GOD blessed Isaac and Rebekah, and gave them two sons, who were twins. Just before their birth God told Isaac that He would give him these sons, and that they should both be the founders of great nations, but that the younger should [25] excel the other. And when they were born, Isaac called the elder Esau, which means rough or hairy, because the child was born with hair all over his body, and the younger he called Jacob. Esau was the favorite son of Isaac, but Jacob was his mother's favorite. When these sons had grown up to be men, and Isaac was very old and feeble, and also blind, he called to his favorite son Esau and explained to him that, being himself now unfitted for offering up the sacrifices to God, he was anxious that his son should be his worthy successor. He therefore bade him go out into the woods and kill as much venison, as he could, and prepare him a supper. After the supper was over, Isaac said, he would bless his son and pray to God for him, and God would let him know what his future life would be. So Esau went out hunting. But Rebekah had overheard what Isaac said, and she was anxious that Jacob also should receive the blessing of his father and have his future revealed to him. She therefore bade Jacob kill some young goats and prepare a supper. Jacob obeyed his mother, and when the supper was ready he took a goat's skin and laid it upon his arm. He thought that his blind father, feeling the hair of the goat, would mistake him for his brother Esau. And it happened indeed as he had expected. For, when he brought the supper to his father, Isaac, hearing his voice, recognized it as the voice of Jacob, and bade him approach.

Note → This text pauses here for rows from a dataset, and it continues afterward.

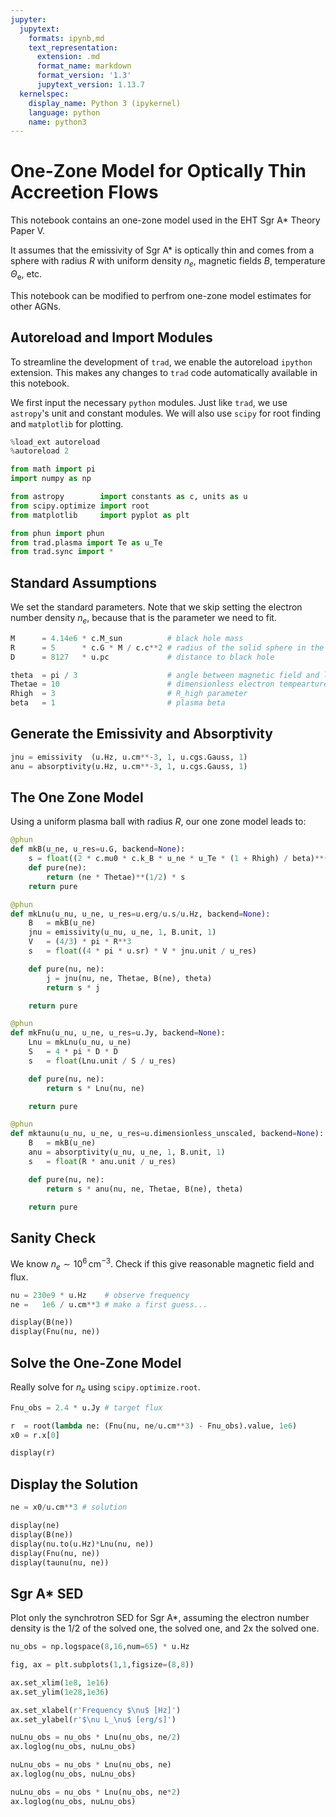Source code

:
 ```yaml
---
jupyter:
  jupytext:
    formats: ipynb,md
    text_representation:
      extension: .md
      format_name: markdown
      format_version: '1.3'
      jupytext_version: 1.13.7
  kernelspec:
    display_name: Python 3 (ipykernel)
    language: python
    name: python3
---
```


# One-Zone Model for Optically Thin Accreetion Flows

This notebook contains an one-zone model used in the EHT Sgr A* Theory Paper V.

It assumes that the emissivity of Sgr A* is optically thin and comes from a sphere with radius $R$ with uniform density $n_e$, magnetic fields $B$, temperature $\Theta_\mathrm{e}$, etc.

This notebook can be modified to perfrom one-zone model estimates for other AGNs.


## Autoreload and Import Modules

To streamline the development of `trad`, we enable the autoreload `ipython` extension.
This makes any changes to `trad` code automatically available in this notebook.

We first input the necessary `python` modules.  Just like `trad`, we use `astropy`'s unit and constant modules.
We will also use `scipy` for root finding and `matplotlib` for plotting.

```python
%load_ext autoreload
%autoreload 2

from math import pi
import numpy as np

from astropy        import constants as c, units as u
from scipy.optimize import root
from matplotlib     import pyplot as plt

from phun import phun
from trad.plasma import Te as u_Te
from trad.sync import *
```

## Standard Assumptions

We set the standard parameters.
Note that we skip setting the electron number density $n_e$, because that is the parameter we need to fit.

```python
M      = 4.14e6 * c.M_sun          # black hole mass
R      = 5      * c.G * M / c.c**2 # radius of the solid sphere in the one-zone model
D      = 8127   * u.pc             # distance to black hole

theta  = pi / 3                    # angle between magnetic field and line of sight
Thetae = 10                        # dimensionless electron tempearture
Rhigh  = 3                         # R_high parameter
beta   = 1                         # plasma beta
```

## Generate the Emissivity and Absorptivity

```python
jnu = emissivity  (u.Hz, u.cm**-3, 1, u.cgs.Gauss, 1)
anu = absorptivity(u.Hz, u.cm**-3, 1, u.cgs.Gauss, 1)
```

## The One Zone Model

Using a uniform plasma ball with radius $R$, our one zone model leads to:

```python
@phun
def mkB(u_ne, u_res=u.G, backend=None):
    s = float((2 * c.mu0 * c.k_B * u_ne * u_Te * (1 + Rhigh) / beta)**(1/2) / u_res)
    def pure(ne):
        return (ne * Thetae)**(1/2) * s
    return pure

@phun
def mkLnu(u_nu, u_ne, u_res=u.erg/u.s/u.Hz, backend=None):
    B   = mkB(u_ne)
    jnu = emissivity(u_nu, u_ne, 1, B.unit, 1)
    V   = (4/3) * pi * R**3
    s   = float((4 * pi * u.sr) * V * jnu.unit / u_res)

    def pure(nu, ne):
        j = jnu(nu, ne, Thetae, B(ne), theta)
        return s * j

    return pure

@phun
def mkFnu(u_nu, u_ne, u_res=u.Jy, backend=None):
    Lnu = mkLnu(u_nu, u_ne)
    S   = 4 * pi * D * D
    s   = float(Lnu.unit / S / u_res)

    def pure(nu, ne):
        return s * Lnu(nu, ne)

    return pure

@phun
def mktaunu(u_nu, u_ne, u_res=u.dimensionless_unscaled, backend=None):
    B   = mkB(u_ne)
    anu = absorptivity(u_nu, u_ne, 1, B.unit, 1)
    s   = float(R * anu.unit / u_res)

    def pure(nu, ne):
        return s * anu(nu, ne, Thetae, B(ne), theta)

    return pure
```

## Sanity Check

We know $n_e \sim 10^6\,\mathrm{cm}^{-3}$.
Check if this give reasonable magnetic field and flux.

```python
nu = 230e9 * u.Hz    # observe frequency
ne =   1e6 / u.cm**3 # make a first guess...

display(B(ne))
display(Fnu(nu, ne))
```

## Solve the One-Zone Model

Really solve for $n_e$ using `scipy.optimize.root`.

```python
Fnu_obs = 2.4 * u.Jy # target flux

r  = root(lambda ne: (Fnu(nu, ne/u.cm**3) - Fnu_obs).value, 1e6)
x0 = r.x[0]

display(r)
```

## Display the Solution

```python
ne = x0/u.cm**3 # solution

display(ne)
display(B(ne))
display(nu.to(u.Hz)*Lnu(nu, ne))
display(Fnu(nu, ne))
display(taunu(nu, ne))
```

## Sgr A* SED

Plot only the synchrotron SED for Sgr A*, assuming the electron number density is the 1/2 of the solved one, the solved one, and 2x the solved one.

```python
nu_obs = np.logspace(8,16,num=65) * u.Hz

fig, ax = plt.subplots(1,1,figsize=(8,8))

ax.set_xlim(1e8, 1e16)
ax.set_ylim(1e28,1e36)

ax.set_xlabel(r'Frequency $\nu$ [Hz]')
ax.set_ylabel(r'$\nu L_\nu$ [erg/s]')

nuLnu_obs = nu_obs * Lnu(nu_obs, ne/2)
ax.loglog(nu_obs, nuLnu_obs)

nuLnu_obs = nu_obs * Lnu(nu_obs, ne)
ax.loglog(nu_obs, nuLnu_obs)

nuLnu_obs = nu_obs * Lnu(nu_obs, ne*2)
ax.loglog(nu_obs, nuLnu_obs)
```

But when he took hold of Jacob's hand, which was covered with the skin of the goat, he said, "Thy voice is like the voice of Jacob, yet because of the thickness of thy hair thou must be Esau."

So, suspecting no deceit, he ate of the supper, and then poured out his prayers to God, and said, "O Lord of all ages, and Creator of all substance; for it was Thou that didst propose to my father great plenty of good things, and hast vouchsafed to bestow on me what I have; and hast promised to my posterity to be their kind supporter, and to bestow on [26] them still greater blessings; do Thou therefore confirm these Thy promises, and do not overlook me because of my present weak condition. Be gracious to this my son; and preserve and keep him from everything that is evil. Give him a happy life, and the possession of as many good things as Thy power is able to bestow. Make him terrible to his enemies, and honorable and beloved among his friends."

Such was Isaac's prayer, and he had just finished when Esau came in from hunting. Esau was grieved and angry when he found what his brother had done, and he prayed his father to give him the same blessing that he had given to Jacob. But Isaac, though he too lamented the mistake, could not now remedy it, because all his prayers had been spent upon Jacob. However, when Esau burst out weeping, the father strove to comfort him, and predicted that he should excel in hunting and strength of body and bravery, and should obtain glory forever on those accounts, he and his descendants after him, but nevertheless that he should always serve his brother.